[What this task involves]:
Transcribe everything in the records exactly. Skip the images.
○ ○ ○ ○ ○ ○ ○
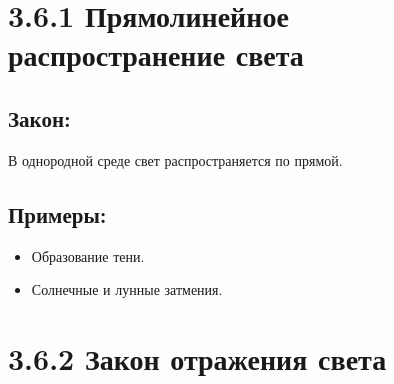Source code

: \documentclass[a4paper,12pt]{article}
\begin{document}
\begin{center}
\end{center}

\vspace{-2.5em}








\section*{3.6.1 Прямолинейное распространение света}
\vspace{-9pt}
\subsection*{Закон:}
\vspace{-3pt}
В однородной среде свет распространяется по прямой.

\vspace{-9pt}
\subsection*{Примеры:}
\vspace{-3pt}
\begin{itemize}
    \item Образование тени.
    \item Солнечные и лунные затмения.
\end{itemize}


\section*{3.6.2 Закон отражения света}
\vspace{-9pt}
\end{document}
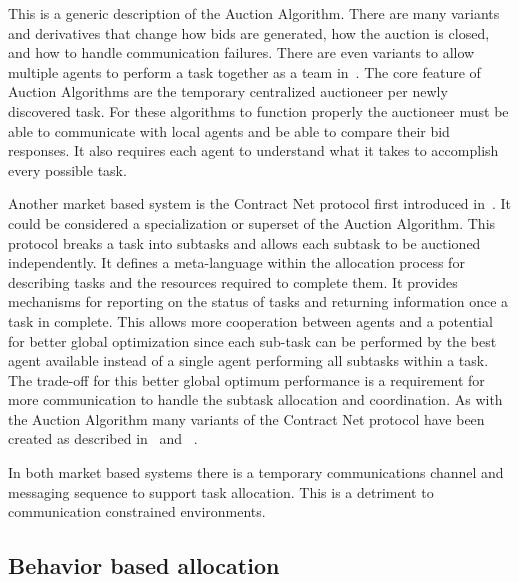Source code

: This is a generic description of the Auction Algorithm.  There are many variants and derivatives that change how bids are generated, how the auction is closed, and how to handle communication failures.  There are even variants to allow multiple agents to perform a task together as a team in~\citet{auction_team}.  The core feature of Auction Algorithms are the temporary centralized auctioneer per newly discovered task.  For these algorithms to function properly the auctioneer must be able to communicate with local agents and be able to compare their bid responses.  It also requires each agent to understand what it takes to accomplish every possible task.

Another market based system is the Contract Net protocol first introduced in~\citet{contract_net}.  It could be considered a specialization or superset of the Auction Algorithm.  This protocol breaks a task into subtasks and allows each subtask to be auctioned independently. It defines a meta-language within the allocation process for describing tasks and the resources required to complete them.  It provides mechanisms for reporting on the status of tasks and returning information once a task in complete.  This allows more cooperation between agents and a potential for better global optimization since each sub-task can be performed by the best agent available instead of a single agent performing all subtasks within a task.  The trade-off for this better global optimum performance is a requirement for more communication to handle the subtask allocation and coordination.  As with the Auction Algorithm many variants of the Contract Net protocol have been created as described in~\citet{contract_survey} and ~\citet{contract_equity}.

In both market based systems there is a temporary communications channel and messaging sequence to support task allocation.  This is a detriment to communication constrained environments.

\subsection{Behavior based allocation}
○ ○ ○ ○ ○ ○ ○
[Output for this exercise]:
Source code

: \documentclass[a4paper,12pt]{article}
\begin{document}
\begin{center}
\end{center}

\vspace{-2.5em}








\section*{3.6.1 Прямолинейное распространение света}
\vspace{-9pt}
\subsection*{Закон:}
\vspace{-3pt}
В однородной среде свет распространяется по прямой.

\vspace{-9pt}
\subsection*{Примеры:}
\vspace{-3pt}
\begin{itemize}
    \item Образование тени.
    \item Солнечные и лунные затмения.
\end{itemize}


\section*{3.6.2 Закон отражения света}
\vspace{-9pt}
\end{document}
Source code

: This is a generic description of the Auction Algorithm.  There are many variants and derivatives that change how bids are generated, how the auction is closed, and how to handle communication failures.  There are even variants to allow multiple agents to perform a task together as a team in~\citet{auction_team}.  The core feature of Auction Algorithms are the temporary centralized auctioneer per newly discovered task.  For these algorithms to function properly the auctioneer must be able to communicate with local agents and be able to compare their bid responses.  It also requires each agent to understand what it takes to accomplish every possible task.

Another market based system is the Contract Net protocol first introduced in~\citet{contract_net}.  It could be considered a specialization or superset of the Auction Algorithm.  This protocol breaks a task into subtasks and allows each subtask to be auctioned independently. It defines a meta-language within the allocation process for describing tasks and the resources required to complete them.  It provides mechanisms for reporting on the status of tasks and returning information once a task in complete.  This allows more cooperation between agents and a potential for better global optimization since each sub-task can be performed by the best agent available instead of a single agent performing all subtasks within a task.  The trade-off for this better global optimum performance is a requirement for more communication to handle the subtask allocation and coordination.  As with the Auction Algorithm many variants of the Contract Net protocol have been created as described in~\citet{contract_survey} and ~\citet{contract_equity}.

In both market based systems there is a temporary communications channel and messaging sequence to support task allocation.  This is a detriment to communication constrained environments.

\subsection{Behavior based allocation}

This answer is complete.